Dear sir or madam will you read my blog?

For Reading Addicts is generally all about that prose. But a good song can have all the intellectual and emotional impact of a great book. And we all know most writers would love to be rock stars. Some have a go, writing lyrics like Nick Hornby (for Ben Folds) or bashing out their own noise, like Stephen King’s The Rock Bottom Remainders.

Song lyrics aren’t always meant to be taken too seriously. John Lennon famously dismissed many of the songs he wrote for The Beatles, even attempting to deny he’d written Cry Baby Cry, one of my favourite Fabs lyrics.

Some song writers though do win respect for their words as well as their music, having their lyrics published like “proper” poetry, and analysed – often over-analysed – by “proper” critics.

Bob Dylan is just the most obvious example; Shane MacGowan of The Pogues, Paul McCartney, Leonard Cohen (who was a poet and novelist before recording his songs), Paul Simon, Jarvis Cocker of Pulp, and many more have had their lyrics published to be read, like “proper” poetry.

We could talk about great lyrics for weeks. But as a books and reading site we thought we’d take a look at books in songs.

This is an entirely personal selection, it doesn’t pretend to be a definitive best-of, and no doubt reflects my age and my tastes in both reading and listening. I hope you enjoy it, add your own choices at the end.

1 – Here’s Where The Story Ends – The Sundays/Tintin Out

It would be wrong not to include the song that, in a chat with FRA Supremo Kath, inspired this post.
This sad, sad song from the mellow, melancholy Sundays, seems to tell the story of the end of an affair. And just what went on in the shed?!

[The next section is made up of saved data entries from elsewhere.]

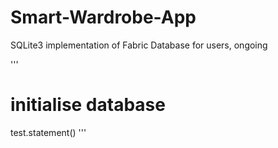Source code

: # Smart-Wardrobe-App
SQLite3 implementation of Fabric Database for users, ongoing

'''
# initialise database 
test.statement()
'''
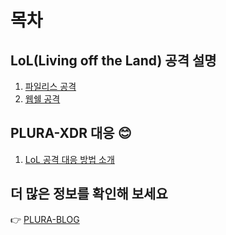 # 목차

## LoL(Living off the Land) 공격 설명  
1. [파일리스 공격](lol/fileless_attack.md)  
2. [웹쉘 공격](lol/webshell_attack_steps.md)  

## PLURA-XDR 대응 😊  
1. [LoL 공격 대응 방법 소개](lol/plura_waf_xdr_detection.md)  

## 더 많은 정보를 확인해 보세요  
👉 [PLURA-BLOG](https://blog.plura.io/ko)  
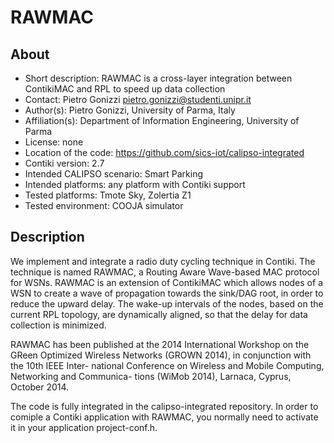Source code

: # RAWMAC

## About

* Short description: RAWMAC is a cross-layer integration between ContikiMAC and RPL to speed up data collection
* Contact: Pietro Gonizzi <pietro.gonizzi@studenti.unipr.it>
* Author(s): Pietro Gonizzi, University of Parma, Italy
* Affiliation(s): Department of Information Engineering, University of Parma
* License: none
* Location of the code: https://github.com/sics-iot/calipso-integrated
* Contiki version: 2.7
* Intended CALIPSO scenario: Smart Parking
* Intended platforms: any platform with Contiki support
* Tested platforms: Tmote Sky, Zolertia Z1
* Tested environment: COOJA simulator

## Description

We implement and integrate a radio duty cycling technique in Contiki. The technique is named RAWMAC, a Routing Aware Wave-based MAC
protocol for WSNs. RAWMAC is an extension of ContikiMAC which allows nodes of a WSN to create a wave of propagation towards the sink/DAG root, in order to reduce the upward delay.
The wake-up intervals of the nodes, based on the current RPL topology, are dynamically aligned, so that the delay for data collection is minimized.

RAWMAC has been published at the 2014 International Workshop on the GReen
Optimized Wireless Networks (GROWN 2014), in conjunction with the 10th IEEE Inter-
national Conference on Wireless and Mobile Computing, Networking and Communica-
tions (WiMob 2014), Larnaca, Cyprus, October 2014.

The code is fully integrated in the calipso-integrated repository.
In order to comiple a Contiki application with RAWMAC, you normally need to activate it in your application project-conf.h.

Released on the band’s debut album, Reading, Writing and Arithmetic (the famed “three rs” of British education), the song was their biggest hit in the States, and was an even bigger international success in the hands of Tin Tin Out.
Sundays singer, Harriet Wheeler, was studying English literature at Bristol University when the band was formed, and wrote the lyric that included that regretted put down:

“Oh, I never should have said the books that you read were all I loved you for.”

2 – Let’s Be Other People – The Wonder Stuff

Listening to the fun, funny, fizzy guitar pop of their debut album, The Eight-Legged Groove Machine, you might not have expected many literary name-checks from The Wonder Stuff and their often acid-tongued singer and writer, Miles Hunt.

However, here they are in Hup, their second album, still grooving away, but this time over a lyric based around Leonard Cohen’s novel Beautiful Losers, which was called “”the most revolting book ever written in Canada” by one critic. F is the protagonist of the novel and the song, where he “left a mess and killed my wife”.

Hunt went on to write a couple of songs in tribute to Charles Bukowski, named the band’s best-of collection, If The Beatles Had Read Hunter, after Gonzo journalist Hunter S Thompson, and is now publishing his own diaries.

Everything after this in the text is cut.